Leaving out every picture, retype the lines below from the top through the one that contains "### Example Dataset".

◆ RECORDS SUPPLIED:
_ _ _ _ _
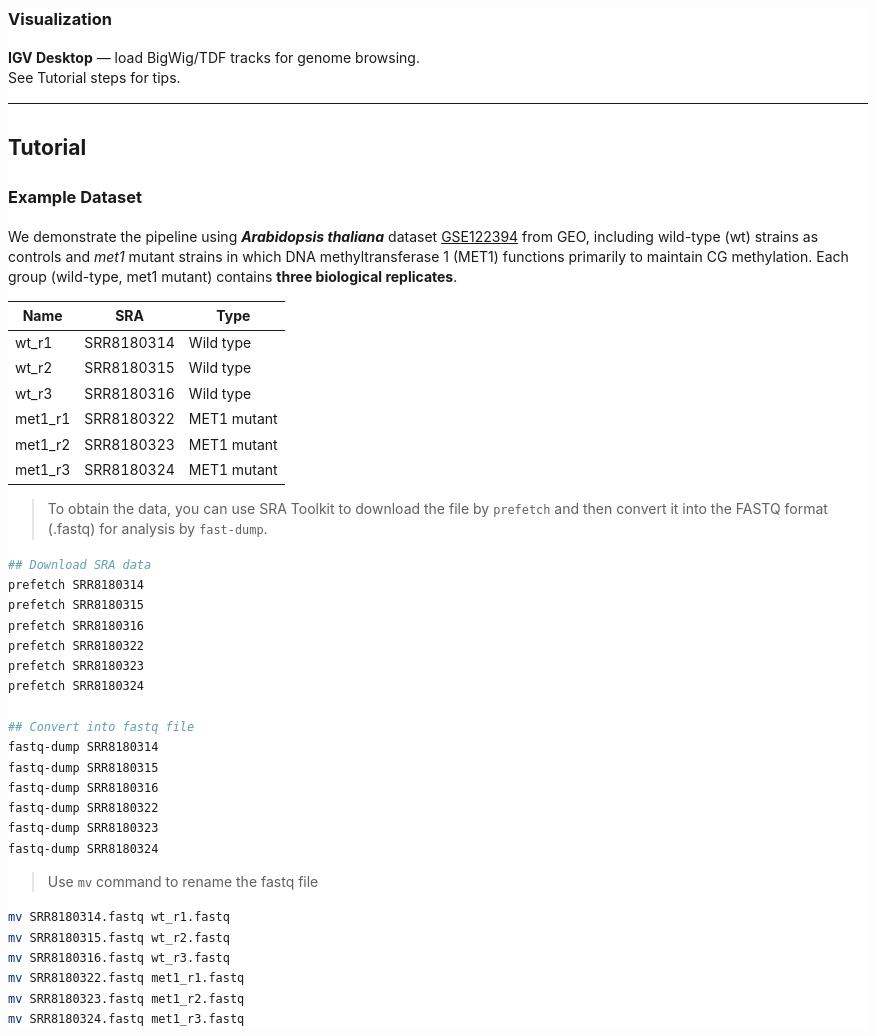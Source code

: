 ### Visualization
**IGV Desktop** — load BigWig/TDF tracks for genome browsing.  
See Tutorial steps for tips.

---

## Tutorial

### Example Dataset
We demonstrate the pipeline using ***Arabidopsis thaliana*** dataset [GSE122394](https://www.ncbi.nlm.nih.gov/geo/query/acc.cgi?acc=GSE122394) from GEO, including wild-type (wt) strains as controls and *met1* mutant strains in which DNA methyltransferase 1 (MET1) functions primarily to maintain CG methylation. Each group (wild-type, met1 mutant) contains **three biological replicates**.  

|Name|SRA|Type|
|----|---|----|
|wt_r1|SRR8180314|Wild type|
|wt_r2|SRR8180315|Wild type|
|wt_r3|SRR8180316|Wild type|
|met1_r1|SRR8180322|MET1 mutant|
|met1_r2|SRR8180323|MET1 mutant|
|met1_r3|SRR8180324|MET1 mutant|

> To obtain the data, you can use SRA Toolkit to download the file by `prefetch` and then convert it into the FASTQ format (.fastq) for analysis by `fast-dump`.

```bash
## Download SRA data
prefetch SRR8180314
prefetch SRR8180315
prefetch SRR8180316
prefetch SRR8180322
prefetch SRR8180323
prefetch SRR8180324

## Convert into fastq file 
fastq-dump SRR8180314
fastq-dump SRR8180315
fastq-dump SRR8180316
fastq-dump SRR8180322
fastq-dump SRR8180323
fastq-dump SRR8180324
```

> Use `mv` command to rename the fastq file 

```bash
mv SRR8180314.fastq wt_r1.fastq
mv SRR8180315.fastq wt_r2.fastq
mv SRR8180316.fastq wt_r3.fastq
mv SRR8180322.fastq met1_r1.fastq
mv SRR8180323.fastq met1_r2.fastq
mv SRR8180324.fastq met1_r3.fastq
```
_ _ _ _ _
◆ RESULT OF THE EXERCISE:
Source code

: ### Visualization
**IGV Desktop** — load BigWig/TDF tracks for genome browsing.  
See Tutorial steps for tips.

---

## Tutorial

### Example Dataset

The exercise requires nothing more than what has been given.